At one point or another, business leaders will notice a lack of motivation in different segments of their organisation. 2022 in particular saw motivation become a major issue for several reasons.

For starters, between 2020 and 2022, many office-based workers who continued working normally throughout the pandemic did not take much time off work, considering many leisure and entertainment services were closed and travel restrictions were widespread.

For organisations that were forced shut, meaning staff had enforced time off such as those in catering, hospitality and entertainment, an exodus of workers from such sectors meant that team members who remained often had to contend with fewer resources.

The worker shortage then spread to several other sectors, with constant recruitment drives and promises to staff that the company is taking issues of staff shortages seriously resulting in frustration and burn-out. Indeed, let us not forget that 2022 was the year of ‘quiet-quitting’, which saw workers hold back from going above and beyond in their respective roles.

In 2023, travel is back with a bang and people are making up for lost time. However, motivation remains a tricky subject for entrepreneurs because it requires hefty investment in terms of time and energy. But, a lack of motivation can also harm the business and push an organisation into a slump. Here are five tips for CEOs and team leaders to ensure that creative juices keep flowing and their team keeps performing.

  1. Motivate yourself first

Business leaders often feel like it is their job to maintain high levels of motivation within their teams. But who is going to take care of their own motivation levels? Let us remember that an engine will never run on empty fuel. Therefore, it is important for people in management to find out what motivates them first and foremost, and work on that. Only then will they have enough energy left to motivate those around them.

  1. Participate to motivate

C-level executives, especially from the 21st century workforce, are expected to roll up their sleeves and participate in the day-to-day running of the company. While it’s all well and good to sit behind a desk and make executive decisions all day long, younger members of the team are motivated by active leaders who are plugged into the situation on the ground for an organisation’s various departments.

  1. Individual recognition is key

Motivating team members requires hefty individual and public recognition. People love to feel that their work is appreciated, and if their team leaders publicly acknowledge good work, it makes them perform better. The good news is that a ‘well done’ doesn’t cost anything.
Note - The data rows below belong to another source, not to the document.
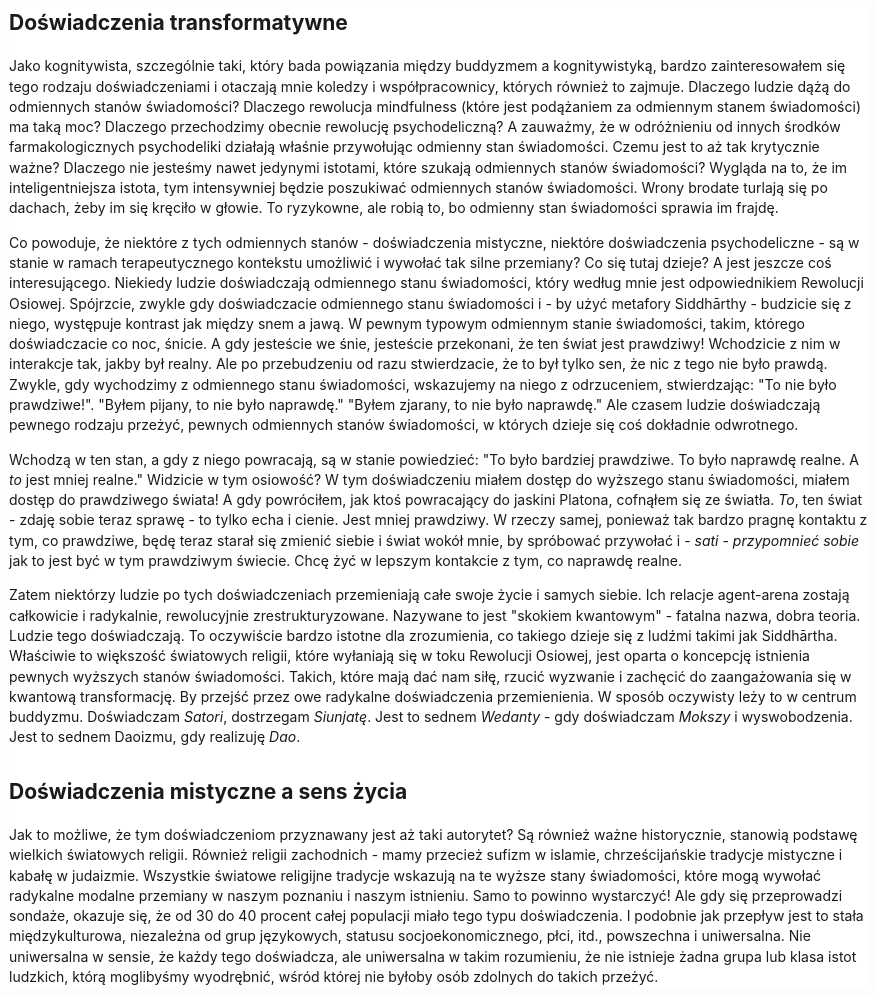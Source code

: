 ## Doświadczenia transformatywne

Jako kognitywista, szczególnie taki, który bada powiązania między buddyzmem a kognitywistyką, bardzo zainteresowałem się tego rodzaju doświadczeniami i otaczają mnie koledzy i współpracownicy, których również to zajmuje. Dlaczego ludzie dążą do odmiennych stanów świadomości? Dlaczego rewolucja mindfulness (które jest podążaniem za odmiennym stanem świadomości) ma taką moc? Dlaczego przechodzimy obecnie rewolucję psychodeliczną? A zauważmy, że w odróżnieniu od innych środków farmakologicznych psychodeliki działają właśnie przywołując odmienny stan świadomości. Czemu jest to aż tak krytycznie ważne? Dlaczego nie jesteśmy nawet jedynymi istotami, które szukają odmiennych stanów świadomości? Wygląda na to, że im inteligentniejsza istota, tym intensywniej będzie poszukiwać odmiennych stanów świadomości. Wrony brodate turlają się po dachach, żeby im się kręciło w głowie. To ryzykowne, ale robią to, bo odmienny stan świadomości sprawia im frajdę.

Co powoduje, że niektóre z tych odmiennych stanów - doświadczenia mistyczne, niektóre doświadczenia psychodeliczne - są w stanie w ramach terapeutycznego kontekstu umożliwić i wywołać tak silne przemiany? Co się tutaj dzieje? A jest jeszcze coś interesującego. Niekiedy ludzie doświadczają odmiennego stanu świadomości, który według mnie jest odpowiednikiem Rewolucji Osiowej. Spójrzcie, zwykle gdy doświadczacie odmiennego stanu świadomości i - by użyć metafory Siddhārthy - budzicie się z niego, występuje kontrast jak między snem a jawą. W pewnym typowym odmiennym stanie świadomości, takim, którego doświadczacie co noc, śnicie. A gdy jesteście we śnie, jesteście przekonani, że ten świat jest prawdziwy! Wchodzicie z nim w interakcje tak, jakby był realny. Ale po przebudzeniu od razu stwierdzacie, że to był tylko sen, że nic z tego nie było prawdą. Zwykle, gdy wychodzimy z odmiennego stanu świadomości, wskazujemy na niego z odrzuceniem, stwierdzając: "To nie było prawdziwe!". "Byłem pijany, to nie było naprawdę." "Byłem zjarany, to nie było naprawdę." Ale czasem ludzie doświadczają pewnego rodzaju przeżyć, pewnych odmiennych stanów świadomości, w których dzieje się coś dokładnie odwrotnego.

Wchodzą w ten stan, a gdy z niego powracają, są w stanie powiedzieć: "To było bardziej prawdziwe. To było naprawdę realne. A _to_ jest mniej realne." Widzicie w tym osiowość? W tym doświadczeniu miałem dostęp do wyższego stanu świadomości, miałem dostęp do prawdziwego świata! A gdy powróciłem, jak ktoś powracający do jaskini Platona, cofnąłem się ze światła. _To_, ten świat - zdaję sobie teraz sprawę - to tylko echa i cienie. Jest mniej prawdziwy. W rzeczy samej, ponieważ tak bardzo pragnę kontaktu z tym, co prawdziwe, będę teraz starał się zmienić siebie i świat wokół mnie, by spróbować przywołać i - _sati_ - _przypomnieć sobie_ jak to jest być w tym prawdziwym świecie. Chcę żyć w lepszym kontakcie z tym, co naprawdę realne.

Zatem niektórzy ludzie po tych doświadczeniach przemieniają całe swoje życie i samych siebie. Ich relacje agent-arena zostają całkowicie i radykalnie, rewolucyjnie zrestrukturyzowane. Nazywane to jest "skokiem kwantowym" - fatalna nazwa, dobra teoria. Ludzie tego doświadczają. To oczywiście bardzo istotne dla zrozumienia, co takiego dzieje się z ludźmi takimi jak Siddhārtha. Właściwie to większość światowych religii, które wyłaniają się w toku Rewolucji Osiowej, jest oparta o koncepcję istnienia pewnych wyższych stanów świadomości. Takich, które mają dać nam siłę, rzucić wyzwanie i zachęcić do zaangażowania się w kwantową transformację. By przejść przez owe radykalne doświadczenia przemienienia. W sposób oczywisty leży to w centrum buddyzmu. Doświadczam _Satori_, dostrzegam _Siunjatę_. Jest to sednem _Wedanty_ - gdy doświadczam _Mokszy_ i wyswobodzenia. Jest to sednem Daoizmu, gdy realizuję _Dao_.

## Doświadczenia mistyczne a sens życia

Jak to możliwe, że tym doświadczeniom przyznawany jest aż taki autorytet? Są również ważne historycznie, stanowią podstawę wielkich światowych religii. Również religii zachodnich - mamy przecież sufizm w islamie, chrześcijańskie tradycje mistyczne i kabałę w judaizmie. Wszystkie światowe religijne tradycje wskazują na te wyższe stany świadomości, które mogą wywołać radykalne modalne przemiany w naszym poznaniu i naszym istnieniu. Samo to powinno wystarczyć! Ale gdy się przeprowadzi sondaże, okazuje się, że od 30 do 40 procent całej populacji miało tego typu doświadczenia. I podobnie jak przepływ jest to stała międzykulturowa, niezależna od grup językowych, statusu socjoekonomicznego, płci, itd., powszechna i uniwersalna. Nie uniwersalna w sensie, że każdy tego doświadcza, ale uniwersalna w takim rozumieniu, że nie istnieje żadna grupa lub klasa istot ludzkich, którą moglibyśmy wyodrębnić, wśród której nie byłoby osób zdolnych do takich przeżyć.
  1. Progress and success motivate people

Keeping team members up to date with what is going on in the company make them feel like they are an integral part of its success, which is generally true. This goes a long way in ensuring that your staff remain motivated enough to face the next challenges of the day, especially if they know that you, as their boss, appreciate and value it.

  1. A fun working environment is a must

Recruitment challenges are an issue that most business leaders are currently facing and one of the most effective ways of overcoming this hurdle is by creating a fun working environment. Younger members of the workforce seem to thrive when they have fun, and they are also more motivated and feel more engaged, which is what ever company wants after all.